Now to quickly come back to Chasm, it is a backend, it's not designed to be used by modders directly, but it's designed to replace what's "behind Mixin", this means to a modder they could continue using Mixin, it just handles things differently at the back. It also allows new APIs to be used by modders that interact with Chasm, and the great thing is it will probably be faster after a first launch since this new design allows to cache transformations (though first launch has a decent chance to be slower, it's a decent trade-off in my opinion), and it will be more compatible (hence the name Collision-Handling ASM).
This is a stemming from the thoughts of one of Fabric's founder about replacing mixin, and it's finally coming to reality.
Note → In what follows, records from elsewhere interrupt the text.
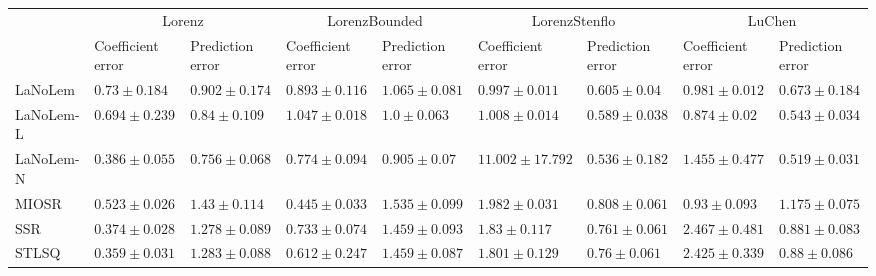 \begin{table*}
{\begin{tabular}{lllllllll}
 & \multicolumn{2}{c}{Lorenz} & \multicolumn{2}{c}{LorenzBounded} & \multicolumn{2}{c}{LorenzStenflo} & \multicolumn{2}{c}{LuChen} \\
 & Coefficient error & Prediction error & Coefficient error & Prediction error & Coefficient error & Prediction error & Coefficient error & Prediction error \\
\midrule
LaNoLem & $0.73\pm 0.184$ & $0.902\pm 0.174$ & $0.893\pm 0.116$ & $1.065\pm 0.081$ & $\mathbf{0.997}\pm 0.011$ & $0.605\pm 0.04$ & $0.981\pm 0.012$ & $0.673\pm 0.184$ \\
LaNoLem-L & $0.694\pm 0.239$ & $0.84\pm 0.109$ & $1.047\pm 0.018$ & $1.0\pm 0.063$ & $1.008\pm 0.014$ & $0.589\pm 0.038$ & $\mathbf{0.874}\pm 0.02$ & $0.543\pm 0.034$ \\
LaNoLem-N & $0.386\pm 0.055$ & $\mathbf{0.756}\pm 0.068$ & $0.774\pm 0.094$ & $\mathbf{0.905}\pm 0.07$ & $11.002\pm 17.792$ & $\mathbf{0.536}\pm 0.182$ & $1.455\pm 0.477$ & $\mathbf{0.519}\pm 0.031$ \\
MIOSR & $0.523\pm 0.026$ & $1.43\pm 0.114$ & $\mathbf{0.445}\pm 0.033$ & $1.535\pm 0.099$ & $1.982\pm 0.031$ & $0.808\pm 0.061$ & $0.93\pm 0.093$ & $1.175\pm 0.075$ \\
SSR & $0.374\pm 0.028$ & $1.278\pm 0.089$ & $0.733\pm 0.074$ & $1.459\pm 0.093$ & $1.83\pm 0.117$ & $0.761\pm 0.061$ & $2.467\pm 0.481$ & $0.881\pm 0.083$ \\
STLSQ & $\mathbf{0.359}\pm 0.031$ & $1.283\pm 0.088$ & $0.612\pm 0.247$ & $1.459\pm 0.087$ & $1.801\pm 0.129$ & $0.76\pm 0.061$ & $2.425\pm 0.339$ & $0.88\pm 0.086$ \\

\midrule


\end{tabular}}
\end{table*}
This is important for a project like Patchwork as it will allow to take Forge patches, and hopefully convert them to Chasm code, allowing much easier maintenance of the project and the framework being much more powerful (and safe) means it'll also be easier to patch mods and make everything fit.

As magic as it sounds, it's not all magic, at Quilt we will need to ensure availability of and readable documentation to ensure most modders use those new technologies appropriately. This will also give new tools to handle some tricky injections much better and make everything globally more compatible, as long as we do our documentation job correctly.

To sum up: Mixin doesn't cause the incompatibilities but the surrounding communication does, even though some incompatibilities stem from Mixin limitations. And yet it still doesn't explain everything.

APIs can cause incompatibilities too

I don't like how Forge is put on a pedestal throughout the video, because it's not all rainbows and butterflies either.

This is quite counter-intuitive but modding APIs can also create incompatibilities between mods, this often highlights a bad design or an API that missed a use case. Let's take my favorite and most paradoxal example: Forge registries.

Let's first dive into why I pick this example: Aurora's Decorations, my decoration mod. It has a very different approach from most content mods: it adds new wooden blocks but providing the variants of just the Vanilla wood types wasn't enough for me. No, it had to support modded wood types natively, with the less user-intervention possible. To do this I had to analyze the registry as it's constructed: notice every wood-like pattern then generate my own blocks and items based on that.

This is rather novel, at least to my knowledge, because it's a really difficult thing to do, and this is why modders prefer to have 50 addons just to make mods actually integrate well with each other beyond simple compatibility. I do not strive for compatibility, I want integration, which is much superior when done right.

And this is where the first roadblock would come if I were developing for Forge: that mod loader has a much tighter control over registries. Forge has a different philosophy and implementation here, Forge being plagued by slow loading in older versions decided to take steps into solving that, through multi-threading... They initialized mods in parallel... This... is... urgh, not the best for my case.

The issue here is Forge locks down registries and prevent modders to use them to register stuff, you have to use their system to register your stuff, which will be added safely into the identifier-value map of the registries. This is important for safe code. And very bad for my mod, who relies on being able to register stuff at any time based on the changes to the registry. The irony is it didn't really solve Forge slowness issues since Fabric/Quilt manage to load way faster without multithreading.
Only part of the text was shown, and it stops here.